The inimitable Eric Shackle, Open Writing columnist and the oldest citizen reporter writing for the daily Web newspaper OhmyNews International, sits down with the incredible Olive Riley, who will be 108 next month, to enjoy an oyster feast.

Do, do, do visit Olive's Web site. Follow the links and join in an epic occasion.

My venerable friend Olive Riley, her helper Mike Rubbo and I enjoyed an Oysters and Guinness lunch at the heritage-listed Ye Olde Woy Woy Hotel http://www.comcen.com.au/~starbug/Photos/old%20pub.JPG
the other day in the small town of Woy Woy, 50 miles north of Sydney. Olive, who will be 108 on Oct. 20, is almost certainly the world's oldest blogger (see her 37th post). http://www.allaboutolive.com.au/

The feisty centenarian eagerly devoured 14 Sydney Rock oysters http://www.benjaminchristie.com/article/126/sydney-rock-oysters-pacific-oysters-or-native-- but shuddered when she sipped a schooner (large glass) of Guinness. She said it tasted too bitter, and then enjoyed a middy (smaller glass) of her favorite tipple, a shandy (half beer, half lemonade).

Zillions of folk around the world with Irish blood in their veins stoutly believe (and so do I) that Guinness and oysters, like Sinatra's:
Love and marriage, love and marriage
Go together like a horse and carriage
This I tell you brother
You can't have one without the other.

In Ireland, Galway, the country's third-largest city after Dublin and Cork, holds an international oyster festival on the last weekend of September each year. Organizers claim it's "one of the biggest events in Ireland's social calendar. A feast of live entertainment, gourmet food, fine wine and of course Oysters and Guinness are enjoyed by some 10,000 people with guests and luminaries from all over the world." http://www.galwayoysterfest.com/

The festival's official Web site says:
The Galway Oyster Festival has come along way since its humble origins in 1954. The festival was the brainchild of Brian Collins, hotelier at the Great Southern Galway. His intention was to extend the tourist season into September with an Oyster Festival Banquet, which was first attended by just 34 people.

Since then the festival has become huge business. Sponsored by Guinness, it brings an estimated 2m euros into the local economy and has developed into one of Ireland's most celebrated festivals with a range of events.

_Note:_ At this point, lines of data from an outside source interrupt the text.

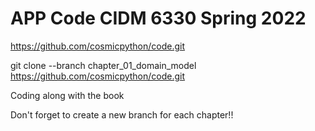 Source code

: # APP Code CIDM 6330 Spring 2022

https://github.com/cosmicpython/code.git

git clone --branch chapter_01_domain_model https://github.com/cosmicpython/code.git

Coding along with the book

Don't forget to create a new branch for each chapter!! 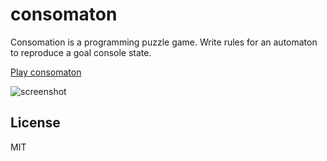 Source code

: consomaton
======================
Consomation is a programming puzzle game.
Write rules for an automaton to reproduce a goal console state.

[Play consomaton](http://abagames.sakura.ne.jp/16/consomaton/)

![screenshot](http://abagames.sakura.ne.jp/16/consomaton/screenshot.gif)

License
----------
MIT
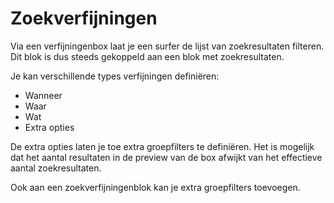 ---
---

# Zoekverfijningen

Via een verfijningenbox laat je een surfer de lijst van zoekresultaten filteren. Dit blok is dus steeds gekoppeld aan een blok met zoekresultaten. 

Je kan verschillende types verfijningen definiëren:
* Wanneer
* Waar
* Wat
* Extra opties

De extra opties laten je toe extra groepfilters te definiëren. Het is mogelijk dat het aantal resultaten in de preview van de box afwijkt van het effectieve aantal zoekresultaten.

Ook aan een zoekverfijningenblok kan je extra groepfilters toevoegen.
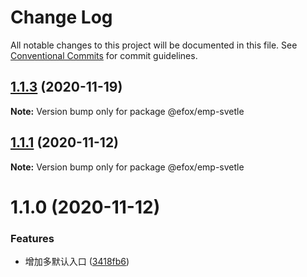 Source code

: # Change Log

All notable changes to this project will be documented in this file.
See [Conventional Commits](https://conventionalcommits.org) for commit guidelines.

## [1.1.3](https://github.com/efoxTeam/emp/compare/@efox/emp-svetle@1.1.2...@efox/emp-svetle@1.1.3) (2020-11-19)

**Note:** Version bump only for package @efox/emp-svetle





## [1.1.1](https://github.com/efoxTeam/emp/compare/@efox/emp-svetle@1.1.0...@efox/emp-svetle@1.1.1) (2020-11-12)

**Note:** Version bump only for package @efox/emp-svetle





# 1.1.0 (2020-11-12)


### Features

* 增加多默认入口 ([3418fb6](https://github.com/efoxTeam/emp/commit/3418fb6507626f20906ccc5d0395ba03a3326285))

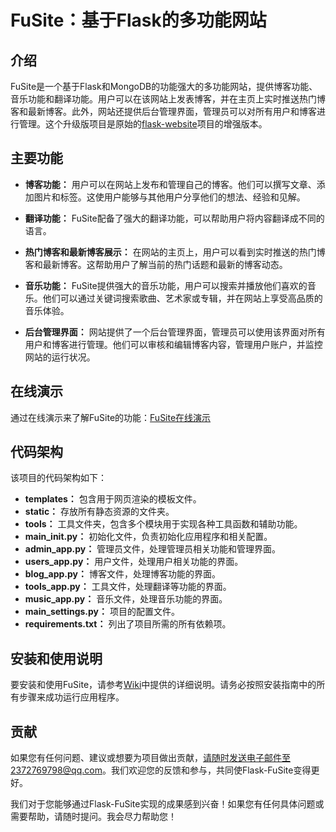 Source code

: # FuSite：基于Flask的多功能网站

## 介绍

FuSite是一个基于Flask和MongoDB的功能强大的多功能网站，提供博客功能、音乐功能和翻译功能。用户可以在该网站上发表博客，并在主页上实时推送热门博客和最新博客。此外，网站还提供后台管理界面，管理员可以对所有用户和博客进行管理。这个升级版项目是原始的[flask-website](https://gitee.com/fu-mingzhe/flask-website)项目的增强版本。

## 主要功能

- **博客功能：** 用户可以在网站上发布和管理自己的博客。他们可以撰写文章、添加图片和标签。这使用户能够与其他用户分享他们的想法、经验和见解。

- **翻译功能：** FuSite配备了强大的翻译功能，可以帮助用户将内容翻译成不同的语言。

- **热门博客和最新博客展示：** 在网站的主页上，用户可以看到实时推送的热门博客和最新博客。这帮助用户了解当前的热门话题和最新的博客动态。

- **音乐功能：** FuSite提供强大的音乐功能，用户可以搜索并播放他们喜欢的音乐。他们可以通过关键词搜索歌曲、艺术家或专辑，并在网站上享受高品质的音乐体验。

- **后台管理界面：** 网站提供了一个后台管理界面，管理员可以使用该界面对所有用户和博客进行管理。他们可以审核和编辑博客内容，管理用户账户，并监控网站的运行状况。

## 在线演示

通过在线演示来了解FuSite的功能：[FuSite在线演示](https://www.fumingzhe.cn)

## 代码架构

该项目的代码架构如下：

- **templates：** 包含用于网页渲染的模板文件。
- **static：** 存放所有静态资源的文件夹。
- **tools：** 工具文件夹，包含多个模块用于实现各种工具函数和辅助功能。
- **main_init.py：** 初始化文件，负责初始化应用程序和相关配置。
- **admin_app.py：** 管理员文件，处理管理员相关功能和管理界面。
- **users_app.py：** 用户文件，处理用户相关功能的界面。
- **blog_app.py：** 博客文件，处理博客功能的界面。
- **tools_app.py：** 工具文件，处理翻译等功能的界面。
- **music_app.py：** 音乐文件，处理音乐功能的界面。
- **main_settings.py：** 项目的配置文件。
- **requirements.txt：** 列出了项目所需的所有依赖项。

## 安装和使用说明

要安装和使用FuSite，请参考[Wiki](https://gitee.com/fu-mingzhe/FuSite/wikis/Home)中提供的详细说明。请务必按照安装指南中的所有步骤来成功运行应用程序。

## 贡献

如果您有任何问题、建议或想要为项目做出贡献，请随时发送电子邮件至2372769798@qq.com。我们欢迎您的反馈和参与，共同使Flask-FuSite变得更好。

我们对于您能够通过Flask-FuSite实现的成果感到兴奋！如果您有任何具体问题或需要帮助，请随时提问。我会尽力帮助您！ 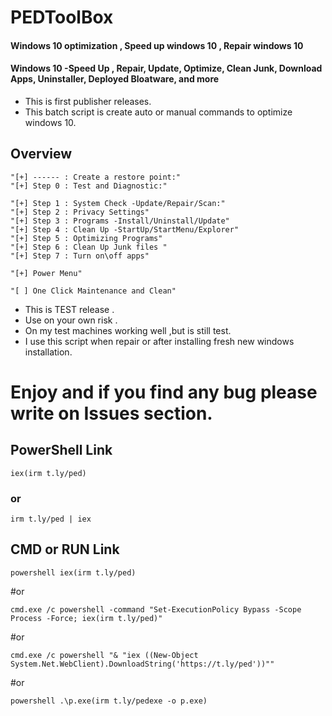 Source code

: # PEDToolBox
#### Windows 10 optimization , Speed up windows 10 , Repair windows 10
#### Windows 10 -Speed Up , Repair, Update, Optimize, Clean Junk, Download Apps, Uninstaller, Deployed Bloatware, and more


- This is first publisher releases.
- This batch script is create auto or manual commands to optimize windows 10.

## Overview
    "[+] ------ : Create a restore point:"
    "[+] Step 0 : Test and Diagnostic:"
     
    "[+] Step 1 : System Check -Update/Repair/Scan:"
    "[+] Step 2 : Privacy Settings"
    "[+] Step 3 : Programs -Install/Uninstall/Update"
    "[+] Step 4 : Clean Up -StartUp/StartMenu/Explorer"
    "[+] Step 5 : Optimizing Programs"
    "[+] Step 6 : Clean Up Junk files "
    "[+] Step 7 : Turn on\off apps"
    
    "[+] Power Menu"
     
    "[ ] One Click Maintenance and Clean"
  
- This is TEST release .
- Use on your own risk .
- On my test machines working well ,but is still test.
- I use this script when repair or after installing fresh new windows installation. 
# Enjoy and if you find any bug please write on Issues section.


## PowerShell Link 

    iex(irm t.ly/ped)

### or

    irm t.ly/ped | iex


## CMD or RUN Link  

    powershell iex(irm t.ly/ped)

#or

    cmd.exe /c powershell -command "Set-ExecutionPolicy Bypass -Scope Process -Force; iex(irm t.ly/ped)"

#or

    cmd.exe /c powershell "& "iex ((New-Object System.Net.WebClient).DownloadString('https://t.ly/ped'))""

#or

    powershell .\p.exe(irm t.ly/pedexe -o p.exe)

Over the four days, the festival hosts the World Oyster Opening Championship, an annual beauty contest to select the Festival Pearl, a Mardi Gras Party with Champagne, Guinness and Oyster reception and an electrifying line-up of top class artists, an afternoon Marquee Reception (with more Guinness and Oysters) and the grand finale, the Gala Ball.

Last year, Norway's Øystein Reinsborg won the World Oyster Opening Championships for the second year in a row. Ben May, Australia's champion oyster shucker, placed fourth.

"I've eaten, I reckon, three natural oysters in my life. I just don't like 'em," 30-year-old May said, according to an article by Adam Harvey in the Brisbane Sunday Mail (a newspaper for which I worked as a cadet reporter before World War II).

Harvey said May learned the trade as a seafood processor on the Brisbane waterfront and regularly opened more than 3,000 oysters a day. And, like Olive Riley, he didn't like the taste of Guinness.

Earlier this year May attempted to break the world record while performing at Brisbane's Olivado Moreton Bay Seafood Festival 2007. http://www.moretonbayseafoodfestival.com.au/ "He needed to shuck 31 oysters in one minute to break the record," organizer Janine Crawford told me. "He shucked 30 oysters in the minute, which equalled the current world record."